В полотнах больших декораций Моне позволяет всему этому слиться в одну гигантскую, самопроникающую и переплетенную да-вот-же-оность поверхности, глубины, зеркальности, отражения и чередующихся перспектив верха и низа, внутреннего и внешнего, прозрачности и непрозрачности и всего такого – он выкладывает на холст все разом, так что в какой-то момент вообще перестаешь ориентироваться и четко различать, какая поверхность тут реальная и какая перспектива тут основная – ты попросту должен позволить себе уйти в эту величественную, кружащуюся и кувыркающуюся множественность всего. Нужно отпустить себя. Отпустить свое «Я». Перестать быть тем «Я», что хоть что-то решает. Ты должен вообще перестать хоть что-то решать. Должен оставить борьбу и уйти в холст. Обязан – ведь разве не этого взыскуют от нас эти огромные полотна в Оранжери? – ты обязан предаться всем этим поверхностям, отражениям, наслоениям внутреннего и внешнего и в итоге просто принять их все разом. Что невозможно. Это идет вразрез с чем-то важнейшим в нашем обыденном ощущении того, что сводит воедино опыт и бытие кем-то.

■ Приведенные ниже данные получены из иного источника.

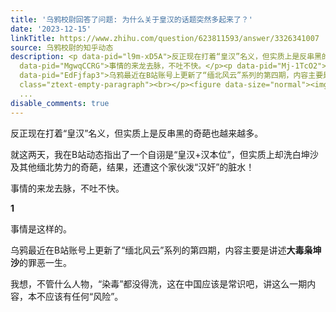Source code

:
 ```yaml
---
title: '乌鸦校尉回答了问题: 为什么关于皇汉的话题突然多起来了？'
date: '2023-12-15'
linkTitle: https://www.zhihu.com/question/623811593/answer/3326341007
source: 乌鸦校尉的知乎动态
description: <p data-pid="l9m-xD5A">反正现在打着“皇汉”名义，但实质上是反串黑的奇葩也越来越多。</p><p data-pid="mejBT_lh">就这两天，我在B站动态指出了一个自诩是“皇汉+汉本位”，但实质上却洗白坤沙及其他缅北势力的奇葩，结果，还遭这个家伙泼“汉奸”的脏水！</p><p
  data-pid="MgwqCCRG">事情的来龙去脉，不吐不快。</p><p data-pid="Mj-1TcO2"><b>1</b></p><p data-pid="viqsBVBx">事情是这样的。</p><p
  data-pid="EdFjfap3">乌鸦最近在B站账号上更新了“缅北风云”系列的第四期，内容主要是讲述<b>大毒枭坤沙</b>的罪恶一生。</p><p data-pid="egtt3g25">我想，不管什么人物，“染毒”都没得洗，这在中国应该是常识吧，讲这么一期内容，本不应该有任何“风险”。</p><p
  class="ztext-empty-paragraph"><br></p><figure data-size="normal"><img src="https://pic4.zhimg.com/v2-a0434562b3f46c6577
  ...
disable_comments: true
---
```

<p data-pid="l9m-xD5A">反正现在打着“皇汉”名义，但实质上是反串黑的奇葩也越来越多。</p><p data-pid="mejBT_lh">就这两天，我在B站动态指出了一个自诩是“皇汉+汉本位”，但实质上却洗白坤沙及其他缅北势力的奇葩，结果，还遭这个家伙泼“汉奸”的脏水！</p><p data-pid="MgwqCCRG">事情的来龙去脉，不吐不快。</p><p data-pid="Mj-1TcO2"><b>1</b></p><p data-pid="viqsBVBx">事情是这样的。</p><p data-pid="EdFjfap3">乌鸦最近在B站账号上更新了“缅北风云”系列的第四期，内容主要是讲述<b>大毒枭坤沙</b>的罪恶一生。</p><p data-pid="egtt3g25">我想，不管什么人物，“染毒”都没得洗，这在中国应该是常识吧，讲这么一期内容，本不应该有任何“风险”。</p><p class="ztext-empty-paragraph"><br></p><figure data-size="normal"><img src="https://pic4.zhimg.com/v2-a0434562b3f46c6577 ...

Но Моне на это плевать. Кувшинкам плевать тоже. Или все-таки не плевать. Им не плевать в том плане, что они хотят, чтобы случилось что-то еще. Потому что, конечно, та реальность, что скрыта в множащихся и движущихся поверхностях мира кувшинок – подлинная. Моне ее не выдумывал. Она реальна. И мы тоже можем стать этой реальностью – если позволим этому случиться. Отчего Моне так уперся рогом насчет этих полотен и так настаивал на просторных овальных залах, дизайне, архитектуре и прочем – кристально ясно. Моне вел себя как совершеннейший сукин сын в отношении всех, кто оказался как-либо втянут в эту историю с его подарком французскому народу, французским властям – по сути, с его подарком целому миру, вселенной. Он заявил: «Я желаю передать эти последние картины в дар французским властям, их можно выставлять в этом старом здании, но его для этого придется переиначить», – и вот это здание, в итоге ставшее Оранжери, переделали по его указаниям, на долю скольких-то там людей выпал кошмарный труд – выполнять прихоти невероятно капризного деда-художника, и можно было ручаться, что дело предстоит сложное и бесконечно изматывающее, ибо Моне прекрасно знал, что требует почти невозможного.

Он требовал создать такое пространство, которое явило бы истину, стало бы откровением. И это откровение заключалось бы в созерцании цикла картин, которые лишат вас обычных навыков зрительного восприятия, лишат вас способности быть тем-кто-смотрит – вы ведь привыкли себя таковым считать, – и вместо этого размотают, раскрутят, будто волчок, размажут и исказят ваше чувство того, на что именно глядит взгляд, пока наконец – если вы проведете достаточно времени, находясь в этих залах по-настоящему, – не случится еще кое-что: пока вы не перестанете быть чем-то отдельным, глядящим на что-то другое, и не начнете становиться с ним одним целым. Пока не начнете быть одним целым с этим спутанно-переплетенным месивом. Вы наконец поймете все это – благодаря тому, что в какой-то мере этим вот будете.